The New Zealand dollar also rose on speculation the US Federal Reserve is in no rush to raise rates.
The Australian dollar rallied around half a US cent to US$0.7709, pulling closer to a three-month peak of US$0.7760 touched last week. Resistance was found at a major retracement of US$0.7724.
It came off one-month lows against a broadly firm yen to stand at 77.03 yen.
The Aussie has recovered more than two cents since it hit a trough of US$0.7486 when the Reserve Bank of Australia cut rates earlier this month to an all-time low of 1.5 per cent.
Part of the latest bounce came after Australian employment added 26,200 jobs in July, versus forecasts of 11,000, while the jobless rate unexpectedly dipped to 5.7 per cent.
Yet, Thursday's report also showed a steep fall in full-time work that spoke of lingering slack in the labour market.
Futures markets showed a muted reaction, still pricing around a 50-50 chance of another cut in interest rates by the end of the year. "I see the RBA sitting on the sidelines, there is nothing to push them one way or the other. We won't get another cut until well into 2017," said Su-Lin Ong, a senior economist at RBC Capital Markets.
The New Zealand dollar was dragged higher to US$0.7290, from US$0.7242 in early trade, after the stronger-than expected Australian jobs data.
Also helping was a weaker US dollar after minutes of the Fed's latest meeting showed some policymakers were in no rush to raise interest rates.

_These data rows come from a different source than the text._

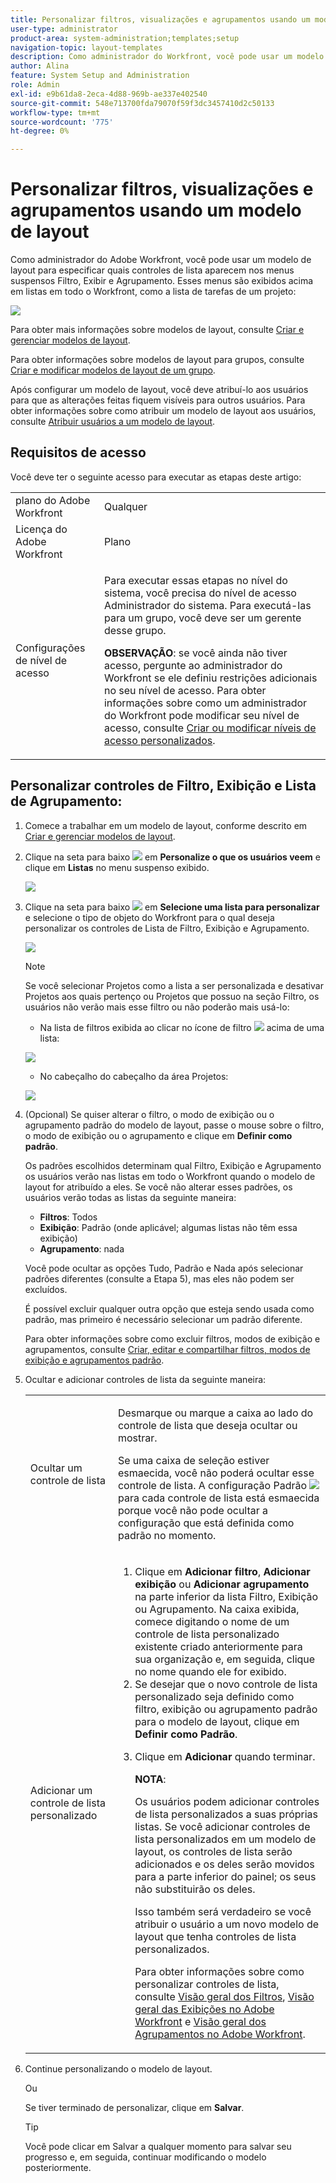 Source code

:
 ```yaml
---
title: Personalizar filtros, visualizações e agrupamentos usando um modelo de layout
user-type: administrator
product-area: system-administration;templates;setup
navigation-topic: layout-templates
description: Como administrador do Workfront, você pode usar um modelo de layout para especificar quais controles de lista aparecem nos menus suspensos Filtro, Exibir e Agrupamento. Esses menus são exibidos acima em listas em todo o Workfront, como a lista de tarefas de um projeto.
author: Alina
feature: System Setup and Administration
role: Admin
exl-id: e9b61da8-2eca-4d88-969b-ae337e402540
source-git-commit: 548e713700fda79070f59f3dc3457410d2c50133
workflow-type: tm+mt
source-wordcount: '775'
ht-degree: 0%

---
```


# Personalizar filtros, visualizações e agrupamentos usando um modelo de layout

Como administrador do Adobe Workfront, você pode usar um modelo de layout para especificar quais controles de lista aparecem nos menus suspensos Filtro, Exibir e Agrupamento. Esses menus são exibidos acima em listas em todo o Workfront, como a lista de tarefas de um projeto:

![](assets/filter-view-grouping-layout-templates.png)

Para obter mais informações sobre modelos de layout, consulte [Criar e gerenciar modelos de layout](../../../administration-and-setup/customize-workfront/use-layout-templates/create-and-manage-layout-templates.md).

Para obter informações sobre modelos de layout para grupos, consulte [Criar e modificar modelos de layout de um grupo](../../../administration-and-setup/manage-groups/work-with-group-objects/create-and-modify-a-groups-layout-templates.md).

Após configurar um modelo de layout, você deve atribuí-lo aos usuários para que as alterações feitas fiquem visíveis para outros usuários. Para obter informações sobre como atribuir um modelo de layout aos usuários, consulte [Atribuir usuários a um modelo de layout](../use-layout-templates/assign-users-to-layout-template.md).

## Requisitos de acesso

Você deve ter o seguinte acesso para executar as etapas deste artigo:

<table style="table-layout:auto"> 
 <col> 
 <col> 
 <tbody> 
  <tr> 
   <td role="rowheader">plano do Adobe Workfront</td> 
   <td>Qualquer</td> 
  </tr> 
  <tr> 
   <td role="rowheader">Licença do Adobe Workfront</td> 
   <td>Plano</td> 
  </tr> 
  <tr> 
   <td role="rowheader">Configurações de nível de acesso</td> 
   <td> <p>Para executar essas etapas no nível do sistema, você precisa do nível de acesso Administrador do sistema.
Para executá-las para um grupo, você deve ser um gerente desse grupo.</p> <p><b>OBSERVAÇÃO</b>: se você ainda não tiver acesso, pergunte ao administrador do Workfront se ele definiu restrições adicionais no seu nível de acesso. Para obter informações sobre como um administrador do Workfront pode modificar seu nível de acesso, consulte <a href="../../../administration-and-setup/add-users/configure-and-grant-access/create-modify-access-levels.md" class="MCXref xref">Criar ou modificar níveis de acesso personalizados</a>.</p> </td> 
  </tr> 
 </tbody> 
</table>

## Personalizar controles de Filtro, Exibição e Lista de Agrupamento:

1. Comece a trabalhar em um modelo de layout, conforme descrito em [Criar e gerenciar modelos de layout](../../../administration-and-setup/customize-workfront/use-layout-templates/create-and-manage-layout-templates.md).
1. Clique na seta para baixo ![](assets/down-arrow-blue.png) em **Personalize o que os usuários veem** e clique em **Listas** no menu suspenso exibido.

   ![](assets/customize-what-users-see-dropdown-on-pg-adobe-branding.png)

1. Clique na seta para baixo ![](assets/down-arrow-blue.png) em **Selecione uma lista para personalizar** e selecione o tipo de objeto do Workfront para o qual deseja personalizar os controles de Lista de Filtro, Exibição e Agrupamento.

   ![](assets/select-a-list-to-customize-menu-on-pg-adobe-branding.png)

   >[!NOTE]
   >
   >Se você selecionar Projetos como a lista a ser personalizada e desativar Projetos aos quais pertenço ou Projetos que possuo na seção Filtro, os usuários não verão mais esse filtro ou não poderão mais usá-lo:
   >
   >* Na lista de filtros exibida ao clicar no ícone de filtro ![](assets/filter-nwepng.png) acima de uma lista:
   >   
   >  ![](assets/disable-filters-projects-im-on-or-own.png)
   >   
   >* No cabeçalho do cabeçalho da área Projetos:
   >   
   >  ![](assets/disable-filter-pills.png)

1. (Opcional) Se quiser alterar o filtro, o modo de exibição ou o agrupamento padrão do modelo de layout, passe o mouse sobre o filtro, o modo de exibição ou o agrupamento e clique em **Definir como padrão**.

   Os padrões escolhidos determinam qual Filtro, Exibição e Agrupamento os usuários verão nas listas em todo o Workfront quando o modelo de layout for atribuído a eles. Se você não alterar esses padrões, os usuários verão todas as listas da seguinte maneira:

   * **Filtros**: Todos
   * **Exibição**: Padrão (onde aplicável; algumas listas não têm essa exibição)
   * **Agrupamento**: nada

   Você pode ocultar as opções Tudo, Padrão e Nada após selecionar padrões diferentes (consulte a Etapa 5), mas eles não podem ser excluídos.

   É possível excluir qualquer outra opção que esteja sendo usada como padrão, mas primeiro é necessário selecionar um padrão diferente.

   Para obter informações sobre como excluir filtros, modos de exibição e agrupamentos, consulte [Criar, editar e compartilhar filtros, modos de exibição e agrupamentos padrão](../../../administration-and-setup/set-up-workfront/configure-system-defaults/create-and-share-default-fvgs.md).

1. Ocultar e adicionar controles de lista da seguinte maneira:

   <table style="table-layout:auto"> 
    <col> 
    <col> 
    <tbody> 
     <tr> 
      <td role="rowheader">Ocultar um controle de lista</td> 
      <td> <p>Desmarque ou marque a caixa ao lado do controle de lista que deseja ocultar ou mostrar.</p> <p>Se uma caixa de seleção estiver esmaecida, você não poderá ocultar esse controle de lista. A configuração Padrão <img src="assets/default-pill.png"> para cada controle de lista está esmaecida porque você não pode ocultar a configuração que está definida como padrão no momento.</p> </td> 
     </tr> 
     <tr> 
      <td role="rowheader">Adicionar um controle de lista personalizado</td> 
      <td> <p> 
        <ol> 
         <li value="1"> Clique em <strong>Adicionar filtro</strong>, <strong>Adicionar exibição</strong> ou <strong>Adicionar agrupamento</strong> na parte inferior da lista Filtro, Exibição ou Agrupamento. Na caixa exibida, comece digitando o nome de um controle de lista personalizado existente criado anteriormente para sua organização e, em seguida, clique no nome quando ele for exibido.</li> 
         <li value="2"> Se desejar que o novo controle de lista personalizado seja definido como filtro, exibição ou agrupamento padrão para o modelo de layout, clique em <strong>Definir como Padrão</strong>. </li> 
         <li value="3"> <p>Clique em <strong>Adicionar</strong> quando terminar.</p> <p><b>NOTA</b>: <p>Os usuários podem adicionar controles de lista personalizados a suas próprias listas. Se você adicionar controles de lista personalizados em um modelo de layout, os controles de lista serão adicionados e os deles serão movidos para a parte inferior do painel; os seus não substituirão os deles.</p> <p>Isso também será verdadeiro se você atribuir o usuário a um novo modelo de layout que tenha controles de lista personalizados. </p> <p>Para obter informações sobre como personalizar controles de lista, consulte <a href="../../../reports-and-dashboards/reports/reporting-elements/filters-overview.md" class="MCXref xref">Visão geral dos Filtros</a>, <a href="../../../reports-and-dashboards/reports/reporting-elements/views-overview.md" class="MCXref xref">Visão geral das Exibições no Adobe Workfront</a> e <a href="../../../reports-and-dashboards/reports/reporting-elements/groupings-overview.md" class="MCXref xref">Visão geral dos Agrupamentos no Adobe Workfront</a>.</p> </p> </li> 
        </ol> </p> </td> 
     </tr> 
    </tbody> 
   </table>

1. Continue personalizando o modelo de layout.

   Ou

   Se tiver terminado de personalizar, clique em **Salvar**.

   >[!TIP]
   >
   >Você pode clicar em Salvar a qualquer momento para salvar seu progresso e, em seguida, continuar modificando o modelo posteriormente.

New Zealand government bonds were mixed across the curve, down 1.5 basis points at the short end and up 2 bps at the long end.
The kiwi, like the Aussie, has proved very resilient to falling cash rates at home given they remain far above those in most of the rich world.
The swap market was pricing in 5 basis points of easing by the Reserve Bank of New Zealand in September, but almost a full rate cut for November, said BNZ currency strategist Jason Wong. "This reflects the messaging of the RBNZ, which seems to have a preference for moving at the quarterly monetary policy releases rather than the cash rate reviews," he said.
Australian government bond futures had a firmer tone, with the three-year bond contract up 1 tick at 98.630. The 10-year contract rose 3 ticks to 97.5900, while the 20-year contract added 4 ticks to 97.5900.